Tiramisù mandorlato

Tiramisù mandorlato

Ricetta dairy free

Il tiramisù mandorlato è un dolce al cucchiaio dal gusto delicato e aromatico, perfetto in ogni occasione e per concludere un pasto in dolcezza.

Una rivisitazione del classico tiramisù in chiave “dairy free” grazie all’utilizzo di ingredienti vegetali: senza latticini diventa un dessert ideale per gli intolleranti al lattosio e/o allergici alle proteine del latte.

Il tiramisù mandorlato è composto da due strati di biscotto savoiardo imbevuti nel caffè, alternati da due strati di crema preparata con yogurt vegetale alle mandorle e panna vegetale. Ad intervallare il ripetersi degli ingredienti, uno strato di salsa al cioccolato fondente. Completa il tutto una generosa grattugiata di cioccolato fondente in superficie.

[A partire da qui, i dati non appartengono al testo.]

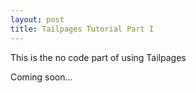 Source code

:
```yaml
---
layout: post
title: Tailpages Tutorial Part I
---
```


This is the no code part of using Tailpages

Coming soon...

In questo gioco di alternanze e cremosità, l’aroma della mandorla si sposa a quello del caffè per un incontro irresistibile con il biscotto savoiardo ed il gusto intenso e avvolgente del cioccolato fondente.

Tiramisù: il dolce più famoso al mondo

Il tiramisù è la ricetta più antica e conosciuta della cucina italiana, senz’ ombra di dubbio il dolce più famoso al mondo, quello che più ci invidiano e, allo stesso tempo, quello che vanta di più rivisitazioni e variazioni nella ricetta.

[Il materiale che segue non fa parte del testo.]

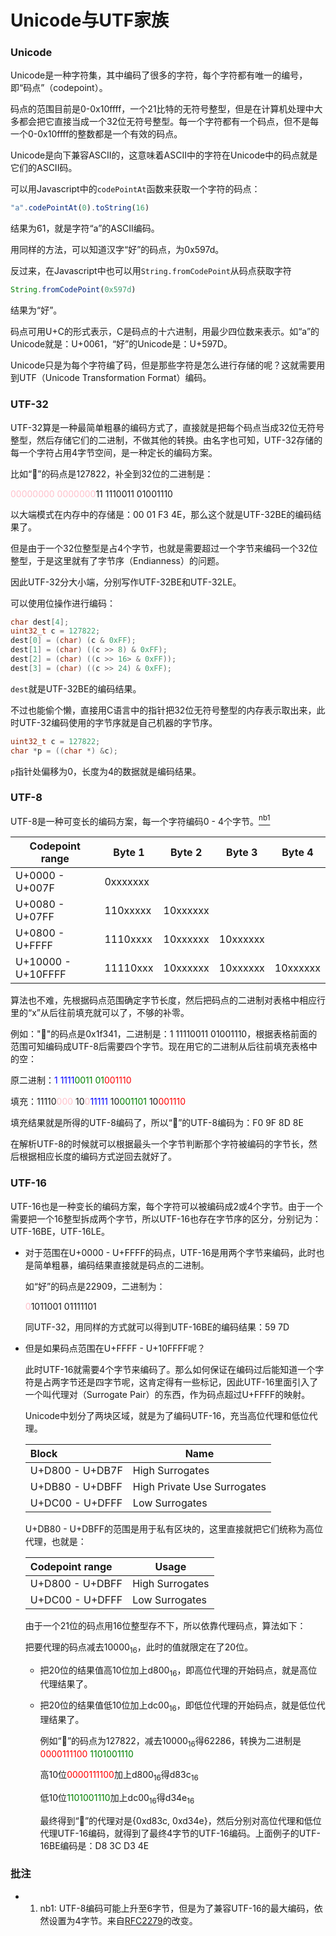 # Unicode与UTF家族

### Unicode

Unicode是一种字符集，其中编码了很多的字符，每个字符都有唯一的编号，即“码点”（codepoint）。

码点的范围目前是0-0x10ffff，一个21比特的无符号整型，但是在计算机处理中大多都会把它直接当成一个32位无符号整型。每一个字符都有一个码点，但不是每一个0-0x10ffff的整数都是一个有效的码点。

Unicode是向下兼容ASCII的，这意味着ASCII中的字符在Unicode中的码点就是它们的ASCII码。

可以用Javascript中的`codePointAt`函数来获取一个字符的码点：

```javascript
"a".codePointAt(0).toString(16)
```

结果为61，就是字符“a”的ASCII编码。

用同样的方法，可以知道汉字“好”的码点，为0x597d。

反过来，在Javascript中也可以用`String.fromCodePoint`从码点获取字符

```javascript
String.fromCodePoint(0x597d)
```

结果为“好”。

码点可用U+C的形式表示，C是码点的十六进制，用最少四位数来表示。如“a”的Unicode就是：U+0061，“好”的Unicode是：U+597D。

Unicode只是为每个字符编了码，但是那些字符是怎么进行存储的呢？这就需要用到UTF（Unicode Transformation Format）编码。

### UTF-32

UTF-32算是一种最简单粗暴的编码方式了，直接就是把每个码点当成32位无符号整型，然后存储它们的二进制，不做其他的转换。由名字也可知，UTF-32存储的每一个字符占用4字节空间，是一种定长的编码方案。

比如“🍎”的码点是127822，补全到32位的二进制是：

<span style="color: pink">00000000 0000000</span>11 1110011 01001110

以大端模式在内存中的存储是：00 01 F3 4E，那么这个就是UTF-32BE的编码结果了。

但是由于一个32位整型是占4个字节，也就是需要超过一个字节来编码一个32位整型，于是这里就有了字节序（Endianness）的问题。

因此UTF-32分大小端，分别写作UTF-32BE和UTF-32LE。



可以使用位操作进行编码：

```c
char dest[4];
uint32_t c = 127822;
dest[0] = (char) (c & 0xFF);
dest[1] = (char) ((c >> 8) & 0xFF);
dest[2] = (char) ((c >> 16> & 0xFF));
dest[3] = (char) ((c >> 24) & 0xFF);
```

`dest`就是UTF-32BE的编码结果。



不过也能偷个懒，直接用C语言中的指针把32位无符号整型的内存表示取出来，此时UTF-32编码使用的字节序就是自己机器的字节序。

```c
uint32_t c = 127822;
char *p = ((char *) &c);
```

`p`指针处偏移为0，长度为4的数据就是编码结果。

### UTF-8

UTF-8是一种可变长的编码方案，每一个字符编码0 - 4个字节。[<sup>nb1</sup>](#nb1)

| Codepoint range    | Byte 1   | Byte 2   | Byte 3   | Byte 4   |
| ------------------ | -------- | -------- | -------- | -------- |
| U+0000 - U+007F    | 0xxxxxxx |          |          |          |
| U+0080 - U+07FF    | 110xxxxx | 10xxxxxx |          |          |
| U+0800 - U+FFFF    | 1110xxxx | 10xxxxxx | 10xxxxxx |          |
| U+10000 - U+10FFFF | 11110xxx | 10xxxxxx | 10xxxxxx | 10xxxxxx |

算法也不难，先根据码点范围确定字节长度，然后把码点的二进制对表格中相应行里的“x”从后往前填充就可以了，不够的补零。

例如："🍎"的码点是0x1f341，二进制是：1 11110011 01001110，根据表格前面的范围可知编码成UTF-8后需要四个字节。现在用它的二进制从后往前填充表格中的空：

原二进制：<span style="color: blue">1 1111</span><span style="color: green">0011 01</span><span style="color: red">001110</span>

填充：11110<span style="color: pink">000</span> 10<span style="color: pink">0</span><span style="color: blue">11111</span> 10<span style="color: green">001101</span> 10<span style="color: red">001110</span>

填充结果就是所得的UTF-8编码了，所以“🍎”的UTF-8编码为：F0 9F 8D 8E

在解析UTF-8的时候就可以根据最头一个字节判断那个字符被编码的字节长，然后根据相应长度的编码方式逆回去就好了。

### UTF-16

UTF-16也是一种变长的编码方案，每个字符可以被编码成2或4个字节。由于一个需要把一个16整型拆成两个字节，所以UTF-16也存在字节序的区分，分别记为：UTF-16BE，UTF-16LE。

- 对于范围在U+0000 - U+FFFF的码点，UTF-16是用两个字节来编码，此时也是简单粗暴，编码结果直接就是码点的二进制。

  如“好”的码点是22909，二进制为：

  <span style="color: pink">0</span>1011001 01111101

  同UTF-32，用同样的方式就可以得到UTF-16BE的编码结果：59 7D

- 但是如果码点范围在U+FFFF - U+10FFFF呢？

  此时UTF-16就需要4个字节来编码了。那么如何保证在编码过后能知道一个字符是占两字节还是四字节呢，这肯定得有一些标记，因此UTF-16里面引入了一个叫代理对（Surrogate Pair）的东西，作为码点超过U+FFFF的映射。

  Unicode中划分了两块区域，就是为了编码UTF-16，充当高位代理和低位代理。

  | Block           | Name                        |
  | :-------------- | --------------------------- |
  | U+D800 - U+DB7F | High Surrogates             |
  | U+DB80 - U+DBFF | High Private Use Surrogates |
  | U+DC00 - U+DFFF | Low Surrogates              |
  
  U+DB80 - U+DBFF的范围是用于私有区块的，这里直接就把它们统称为高位代理，也就是：

  | Codepoint range | Usage           |
  | :-------------- | --------------- |
  | U+D800 - U+DBFF | High Surrogates |
  | U+DC00 - U+DFFF | Low Surrogates  |
  
  由于一个21位的码点用16位整型存不下，所以依靠代理码点，算法如下：

  把要代理的码点减去10000<sub>16</sub>，此时的值就限定在了20位。

  - 把20位的结果值高10位加上d800<sub>16</sub>，即高位代理的开始码点，就是高位代理结果了。

  - 把20位的结果值低10位加上dc00<sub>16</sub>，即低位代理的开始码点，就是低位代理结果了。

    例如“🍎”的码点为127822，减去10000<sub>16</sub>得62286，转换为二进制是<span style="color: red;">0000111100</span> <span style="color: green">1101001110</span>
  
    高10位<span style="color: red;">0000111100</span>加上d800<sub>16</sub>得d83c<sub>16</sub>
    
    低10位<span style="color: green">1101001110</span>加上dc00<sub>16</sub>得d34e<sub>16</sub>
    
    最终得到“🍎”的代理对是{0xd83c, 0xd34e}，然后分别对高位代理和低位代理UTF-16编码，就得到了最终4字节的UTF-16编码。上面例子的UTF-16BE编码是：D8 3C D3 4E



### 批注

- 1. <span id="nb1"></span> nb1: UTF-8编码可能上升至6字节，但是为了兼容UTF-16的最大编码，依然设置为4字节。来自[RFC2279](https://tools.ietf.org/html/rfc2279)的改变。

Se ne contendono la paternità in molti, ma sembrerebbe sia nato a Treviso, nella seconda metà dell’Ottocento, come ricetta discendente dall’antico “Sbatudin”.

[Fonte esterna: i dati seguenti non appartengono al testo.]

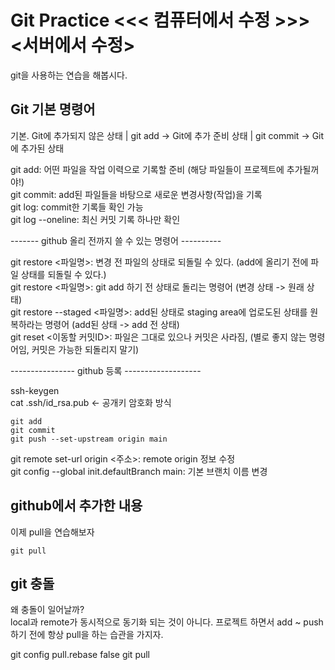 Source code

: # Git Practice <<< 컴퓨터에서 수정 >>> <서버에서 수정>

git을 사용하는 연습을 해봅시다.


## Git 기본 명령어

기본. Git에 추가되지 않은 상태 | git add -> Git에 추가 준비 상태 | git commit -> Git에 추가된 상태


git add: 어떤 파일을 작업 이력으로 기록할 준비 (해당 파일들이 프로젝트에 추가될꺼야!)  
git commit: add된 파일들을 바탕으로 새로운 변경사항(작업)을 기록  
git log: commit한 기록들 확인 가능  
git log --oneline: 최신 커밋 기록 하나만 확인



------- github 올리 전까지 쓸 수 있는 명령어 ----------

git restore <파일명>: 변경 전 파일의 상태로 되돌릴 수 있다. (add에 올리기 전에 파일 상태를 되돌릴 수 있다.)  
git restore <파일명>: git add 하기 전 상태로 돌리는 명령어 (변경 상태 -> 원래 상태)  
git restore --staged <파일명>: add된 상태로 staging area에 업로도된 상태를 원복하라는 명령어 (add된 상태 -> add 전 상태)  
git reset <이동할 커밋ID>: 파일은 그대로 있으나 커밋은 사라짐, (별로 좋지 않는 명령어임, 커밋은 가능한 되돌리지 말기)


---------------- github 등록 -------------------

ssh-keygen  
cat .ssh/id_rsa.pub  <- 공개키 암호화 방식

```
git add
git commit
git push --set-upstream origin main
```


git remote set-url origin <주소>: remote origin 정보 수정  
git config --global init.defaultBranch main: 기본 브랜치 이름 변경


## github에서 추가한 내용
이제 pull을 연습해보자  
```
git pull
```


## git 충돌

왜 충돌이 일어날까?  
local과 remote가 동시적으로 동기화 되는 것이 아니다.
프로젝트 하면서 add ~ push 하기 전에 항상 pull을 하는 습관을 가지자.


git config pull.rebase false
git pull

Un dolce irresistibile sul quale son stati scritti diversi testi, dedicata una giornata mondiale (che coincide con l’inizio della primavera, il 21 marzo), dedicati eventi vari (quali il Tiramisù World Cup), diversi contest online ed è stata fondata anche un’associazione, La Tiramisù Academy. Insomma, una vera super star della cucina italiana!

Tra i diversi, è quello della SavoSardo Moro il contest del tiramisù che seguo e a cui partecipo sempre con tanto affetto vista l’amicizia che mi lega a Giovanni Moro, fondatore della SavoSardo, un biscottificio artigianale che lavora da tre generazioni un prodotto soffice e gustoso: il tipico savoiardo sardo.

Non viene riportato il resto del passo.